=== Goal of the exercise ===
The entries below should be written out again exactly as they stand.

Items listed in a dataset
________

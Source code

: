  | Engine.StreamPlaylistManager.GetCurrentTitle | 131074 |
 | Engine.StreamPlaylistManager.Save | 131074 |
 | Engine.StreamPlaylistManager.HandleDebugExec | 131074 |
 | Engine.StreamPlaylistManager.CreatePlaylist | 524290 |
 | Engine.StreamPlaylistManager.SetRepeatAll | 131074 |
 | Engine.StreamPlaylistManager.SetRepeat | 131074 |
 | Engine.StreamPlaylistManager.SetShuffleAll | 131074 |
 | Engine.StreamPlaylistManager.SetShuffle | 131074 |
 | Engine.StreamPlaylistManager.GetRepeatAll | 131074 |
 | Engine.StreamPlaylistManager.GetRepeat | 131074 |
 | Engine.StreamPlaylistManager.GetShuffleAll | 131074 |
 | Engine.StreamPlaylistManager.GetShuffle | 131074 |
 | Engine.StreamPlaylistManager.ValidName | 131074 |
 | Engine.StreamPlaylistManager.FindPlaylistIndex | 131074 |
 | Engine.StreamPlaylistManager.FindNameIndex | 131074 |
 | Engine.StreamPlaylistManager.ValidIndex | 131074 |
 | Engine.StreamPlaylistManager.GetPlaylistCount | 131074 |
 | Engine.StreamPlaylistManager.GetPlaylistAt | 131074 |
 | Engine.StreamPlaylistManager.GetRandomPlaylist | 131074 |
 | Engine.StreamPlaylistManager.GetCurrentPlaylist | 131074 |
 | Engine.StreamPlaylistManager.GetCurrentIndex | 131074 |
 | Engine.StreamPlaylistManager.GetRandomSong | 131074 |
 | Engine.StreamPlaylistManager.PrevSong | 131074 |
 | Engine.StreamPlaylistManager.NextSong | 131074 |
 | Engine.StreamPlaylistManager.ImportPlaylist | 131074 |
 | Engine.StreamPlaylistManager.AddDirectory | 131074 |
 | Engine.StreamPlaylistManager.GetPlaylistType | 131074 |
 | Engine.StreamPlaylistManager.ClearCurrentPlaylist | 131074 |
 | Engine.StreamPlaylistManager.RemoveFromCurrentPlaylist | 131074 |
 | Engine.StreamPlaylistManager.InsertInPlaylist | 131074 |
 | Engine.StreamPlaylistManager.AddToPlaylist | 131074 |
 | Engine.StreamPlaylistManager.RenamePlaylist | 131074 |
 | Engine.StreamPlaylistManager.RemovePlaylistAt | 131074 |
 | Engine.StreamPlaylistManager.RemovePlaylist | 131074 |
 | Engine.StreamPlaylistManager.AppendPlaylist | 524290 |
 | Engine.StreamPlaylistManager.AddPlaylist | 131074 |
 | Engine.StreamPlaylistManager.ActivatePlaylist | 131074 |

________

=== Response area ===
Source code

:  | Engine.StreamPlaylistManager.GetCurrentTitle | 131074 |
 | Engine.StreamPlaylistManager.Save | 131074 |
 | Engine.StreamPlaylistManager.HandleDebugExec | 131074 |
 | Engine.StreamPlaylistManager.CreatePlaylist | 524290 |
 | Engine.StreamPlaylistManager.SetRepeatAll | 131074 |
 | Engine.StreamPlaylistManager.SetRepeat | 131074 |
 | Engine.StreamPlaylistManager.SetShuffleAll | 131074 |
 | Engine.StreamPlaylistManager.SetShuffle | 131074 |
 | Engine.StreamPlaylistManager.GetRepeatAll | 131074 |
 | Engine.StreamPlaylistManager.GetRepeat | 131074 |
 | Engine.StreamPlaylistManager.GetShuffleAll | 131074 |
 | Engine.StreamPlaylistManager.GetShuffle | 131074 |
 | Engine.StreamPlaylistManager.ValidName | 131074 |
 | Engine.StreamPlaylistManager.FindPlaylistIndex | 131074 |
 | Engine.StreamPlaylistManager.FindNameIndex | 131074 |
 | Engine.StreamPlaylistManager.ValidIndex | 131074 |
 | Engine.StreamPlaylistManager.GetPlaylistCount | 131074 |
 | Engine.StreamPlaylistManager.GetPlaylistAt | 131074 |
 | Engine.StreamPlaylistManager.GetRandomPlaylist | 131074 |
 | Engine.StreamPlaylistManager.GetCurrentPlaylist | 131074 |
 | Engine.StreamPlaylistManager.GetCurrentIndex | 131074 |
 | Engine.StreamPlaylistManager.GetRandomSong | 131074 |
 | Engine.StreamPlaylistManager.PrevSong | 131074 |
 | Engine.StreamPlaylistManager.NextSong | 131074 |
 | Engine.StreamPlaylistManager.ImportPlaylist | 131074 |
 | Engine.StreamPlaylistManager.AddDirectory | 131074 |
 | Engine.StreamPlaylistManager.GetPlaylistType | 131074 |
 | Engine.StreamPlaylistManager.ClearCurrentPlaylist | 131074 |
 | Engine.StreamPlaylistManager.RemoveFromCurrentPlaylist | 131074 |
 | Engine.StreamPlaylistManager.InsertInPlaylist | 131074 |
 | Engine.StreamPlaylistManager.AddToPlaylist | 131074 |
 | Engine.StreamPlaylistManager.RenamePlaylist | 131074 |
 | Engine.StreamPlaylistManager.RemovePlaylistAt | 131074 |
 | Engine.StreamPlaylistManager.RemovePlaylist | 131074 |
 | Engine.StreamPlaylistManager.AppendPlaylist | 524290 |
 | Engine.StreamPlaylistManager.AddPlaylist | 131074 |
 | Engine.StreamPlaylistManager.ActivatePlaylist | 131074 |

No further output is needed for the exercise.